EXERCISE PROMPT: Check every line below for the word "from" and show those that hold it.

MATERIAL SUPPLIED:
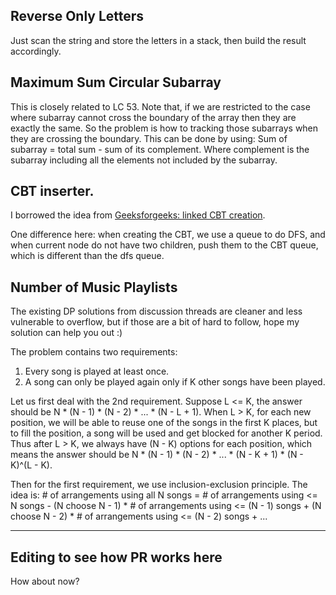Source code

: ## Reverse Only Letters

Just scan the string and store the letters in a stack, then build the result accordingly.

## Maximum Sum Circular Subarray

This is closely related to LC 53. Note that, if we are restricted to the case where subarray cannot cross the boundary of the array then they are exactly the same. So the problem is how to tracking those subarrays when they are crossing the boundary. This can be done by using: Sum of subarray = total sum - sum of its complement. Where complement is the subarray including all the elements not included by the subarray.

## CBT inserter.

I borrowed the idea from [Geeksforgeeks: linked CBT creation](https://www.geeksforgeeks.org/linked-complete-binary-tree-its-creation/).

One difference here: when creating the CBT, we use a queue to do DFS, and when current node do not have two children, push them to the CBT queue, which is different than the dfs queue.

## Number of Music Playlists

The existing DP solutions from discussion threads are cleaner and less vulnerable to overflow, but if those are a bit of hard to follow, hope my solution can help you out :)

The problem contains two requirements:
1. Every song is played at least once.
2. A song can only be played again only if K other songs have been played.

Let us first deal with the 2nd requirement. Suppose L <= K, the answer should be N * (N - 1) * (N - 2) * ... * (N - L + 1). When L > K, for each new position, we will be able to reuse one of the songs in the first K places, but to fill the position, a song will be used and get blocked for another K period. Thus after L > K, we always have (N - K) options for each position, which means the answer should be N * (N - 1) * (N - 2) * ... * (N - K + 1) * (N - K)^(L - K).

Then for the first requirement, we use inclusion-exclusion principle. The idea is: # of arrangements using all N songs = # of arrangements using <= N songs - (N choose N - 1) * # of arrangements using <= (N - 1) songs + (N choose N - 2) * # of arrangements using <= (N - 2) songs + ...

---------------------
Editing to see how PR works here
---------------------
How about now?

TASK RESULT:
I borrowed the idea from [Geeksforgeeks: linked CBT creation](https://www.geeksforgeeks.org/linked-complete-binary-tree-its-creation/).
The existing DP solutions from discussion threads are cleaner and less vulnerable to overflow, but if those are a bit of hard to follow, hope my solution can help you out :)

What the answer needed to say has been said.